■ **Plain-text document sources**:
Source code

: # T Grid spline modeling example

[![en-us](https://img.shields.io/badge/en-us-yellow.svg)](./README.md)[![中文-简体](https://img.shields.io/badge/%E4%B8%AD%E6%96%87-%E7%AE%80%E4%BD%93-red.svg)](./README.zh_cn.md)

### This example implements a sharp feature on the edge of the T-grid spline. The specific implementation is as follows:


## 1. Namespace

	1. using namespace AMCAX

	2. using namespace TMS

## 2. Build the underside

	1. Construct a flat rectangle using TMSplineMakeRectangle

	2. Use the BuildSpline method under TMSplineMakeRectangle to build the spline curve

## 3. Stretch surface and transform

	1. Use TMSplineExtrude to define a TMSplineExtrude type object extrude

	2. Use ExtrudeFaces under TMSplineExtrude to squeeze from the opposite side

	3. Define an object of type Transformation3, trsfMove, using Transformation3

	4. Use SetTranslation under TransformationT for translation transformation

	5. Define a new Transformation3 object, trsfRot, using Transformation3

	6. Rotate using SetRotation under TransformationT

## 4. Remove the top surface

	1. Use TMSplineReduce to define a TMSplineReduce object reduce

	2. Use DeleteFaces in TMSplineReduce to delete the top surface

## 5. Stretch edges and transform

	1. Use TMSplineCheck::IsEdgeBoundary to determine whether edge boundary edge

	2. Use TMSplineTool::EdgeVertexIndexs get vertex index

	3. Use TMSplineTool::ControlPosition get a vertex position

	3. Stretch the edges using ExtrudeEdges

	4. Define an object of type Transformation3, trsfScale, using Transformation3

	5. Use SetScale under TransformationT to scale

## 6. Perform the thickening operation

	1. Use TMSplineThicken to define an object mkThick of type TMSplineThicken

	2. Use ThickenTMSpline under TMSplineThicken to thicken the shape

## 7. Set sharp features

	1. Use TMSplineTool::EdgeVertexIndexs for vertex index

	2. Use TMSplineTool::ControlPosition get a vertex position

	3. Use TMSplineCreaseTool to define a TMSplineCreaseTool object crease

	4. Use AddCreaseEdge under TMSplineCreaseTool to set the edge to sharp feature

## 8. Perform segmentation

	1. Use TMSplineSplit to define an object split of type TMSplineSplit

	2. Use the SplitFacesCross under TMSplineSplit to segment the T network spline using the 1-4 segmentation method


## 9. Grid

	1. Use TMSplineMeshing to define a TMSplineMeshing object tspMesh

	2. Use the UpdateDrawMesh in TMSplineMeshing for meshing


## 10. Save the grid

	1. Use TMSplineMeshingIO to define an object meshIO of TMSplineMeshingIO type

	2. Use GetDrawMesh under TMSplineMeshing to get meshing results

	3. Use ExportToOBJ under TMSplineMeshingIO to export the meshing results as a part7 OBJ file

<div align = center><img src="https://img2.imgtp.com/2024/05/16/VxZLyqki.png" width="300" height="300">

■ **Task prompt**:
Set down, from the entries above, exactly the lines from the one with "3. Use TMSplineTool::ControlPosition" up to and including the one with "4. Use AddCreaseEdge", and no other lines.

■ **Output of the exercise**:
	3. Use TMSplineTool::ControlPosition get a vertex position

	3. Stretch the edges using ExtrudeEdges

	4. Define an object of type Transformation3, trsfScale, using Transformation3

	5. Use SetScale under TransformationT to scale

## 6. Perform the thickening operation

	1. Use TMSplineThicken to define an object mkThick of type TMSplineThicken

	2. Use ThickenTMSpline under TMSplineThicken to thicken the shape

## 7. Set sharp features

	1. Use TMSplineTool::EdgeVertexIndexs for vertex index

	2. Use TMSplineTool::ControlPosition get a vertex position

	3. Use TMSplineCreaseTool to define a TMSplineCreaseTool object crease

	4. Use AddCreaseEdge under TMSplineCreaseTool to set the edge to sharp feature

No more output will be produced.